The language of § 305(d)(5) evinces the Legislature’s intent to allow an employee and employer to confer jurisdiction of the workers’ compensation laws of a particular state when the employee regularly travels in more than one state. The Legislature provided for two protections in allowing the designation to be made: first, the agreement designating the state in which the employee’s employment is principally localized must be in writing; and second, the agreement is to be given effect under the Act unless the designated state refuses jurisdiction. Notably, § 305(d)(5) provides that such an agreement “shall be given effect under this act ” when those conditions are satisfied. Section 305(d)(5) is not limited by its terms to injuries occurring extraterritorially, under only that specific provision of the act. To the contrary, the language of § 305(d)(5) clearly requires the agreement to be given effect under the entire act. This extends to those injuries that are sustained within Pennsylvania.

To hold otherwise defeats the Legislature’s intent. Section 302(d)(5) was designed to eliminate the uncertainty as to which state’s workers’ compensation law would apply when an employee’s regular travel within different states would give rise to the possibility that jurisdiction would lie in any of those states. In authorizing the employee to enter into a written agreement, the Legislature created a mechanism whereby an employer could determine where it would be responsible for maintaining workers’ compensation insurance. The written agreement would eliminate the uncertainty facing an employer whose employees travel in several states.

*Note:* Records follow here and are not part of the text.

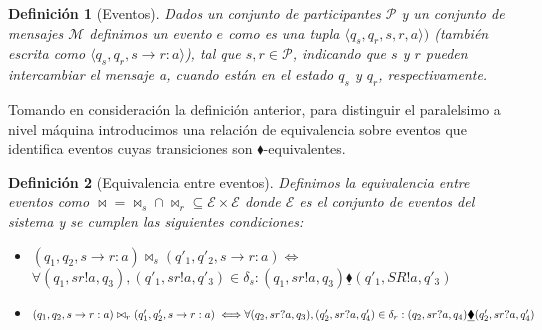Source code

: \documentclass[paper=a4, fontsize=11pt, spanish]{scrartcl} %
\numberwithin{equation}{section} %
\numberwithin{figure}{section} %
\numberwithin{table}{section} %
\newtheorem{definition}{Definición}
\newcommand{\romboeqn}{\underline{\blacklozenge}}
\begin{document}
\begin{definition}[Eventos] Dados un conjunto de participantes $\mathcal{P}$ y un conjunto de mensajes $\mathcal{M}$ definimos un evento $e$ como es una tupla $\langle q_s, q_r, s, r, a \rangle)$ (también escrita como $\langle q_s, q_r, s \rightarrow r:a \rangle$), tal que $s,r \in \mathcal{P}$, indicando que $s$ y $r$ pueden intercambiar el mensaje a, cuando están en el estado $q_s$ y $q_r$, respectivamente.
\end{definition}

 Tomando en consideración la definición anterior, para distinguir el paralelsimo a nivel máquina introducimos una relación de equivalencia sobre eventos que identifica eventos cuyas transiciones son $\blacklozenge$-equivalentes.

\begin{definition}[Equivalencia entre eventos] Definimos la equivalencia entre eventos como $\bowtie = \bowtie_s \cap \bowtie_r \subseteq \mathcal{E} \times \mathcal{E}$ donde $\mathcal{E}$ es el conjunto de eventos del sistema y se cumplen las siguientes condiciones:

\begin{itemize}
\item $(q_1, q_2, s \rightarrow r:a) \bowtie_s (q'_1, q'_2, s \rightarrow r:a) \iff$ \\ 
 $\forall (q_1, sr!a,q_3),(q'_1, sr!a,q'_3) \in \delta_s:(q_1, sr!a,q_3) \underline{\blacklozenge} (q'_1, SR!a,q'_3) $
\item $(q_1, q_2, s \rightarrow r:a) \bowtie_r (q'_1, q'_2, s \rightarrow r:a) \iff \\ 
\forall (q_2, sr?a,q_3),(q'_2, sr?a,q'_4) \in \delta_ r:(q_2, sr?a,q_4) \romboeqn (q'_2, sr?a,q'_4)$ \end{itemize}
\end{definition}
\end{document}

In their brief, the American Trucking Association and the Pennsylvania Motor Truck Association addressed the myriad *679of additional problems that are engendered by the majority’s decision:

Employers subject to many, different state workers’ compensation schemes face significant problems. When a claim can potentially be filed in any state in the country, a motor carrier employer must become expert on up to 50 state workers’ compensation systems, and establish an infrastructure of health care providers and legal counsel in every state. This cumulative burden results in significantly increased administrative expenses to manage claims in many different states, loss of economies of scale that could result from dealing in only one or a limited number of forums, and difficulties in assembling a cadre of health care personnel to provide the medical care and rehabilitative services associated with workers’ compensation programs. Motor carriers must also waste resources on developing a network of legal counsel in multiple states to fight jurisdictional issues that need not arise. Finally, the unpredictability of where a claim may be heard increases the carrier’s workers’ compensation insurance premiums or cost of self insurance.

Brief of Amici Curiae, American Trucking Association, Inc. and Pennsylvania Motor Truck Association at 5-6.

The majority’s decision requires employers to obtain workers’ compensation coverage in each and every state in which their employees travel. This unnecessary and expensive duplication of insurance coverage is the precise problem that the Legislature believed had been addressed and resolved by the adoption of Section 302(d)(5). The majority resurrects the problem today. For these reasons, I dissent.

Justice CASTILLE joins this dissenting opinion.

. The Workers' Compensation Act "shall apply to all injuries occurring within this Commonwealth, irrespective of the place where the contract of hiring was made, renewed, or extended, and extraterritorially as provided by section 305.2." 77 P.S. § 1.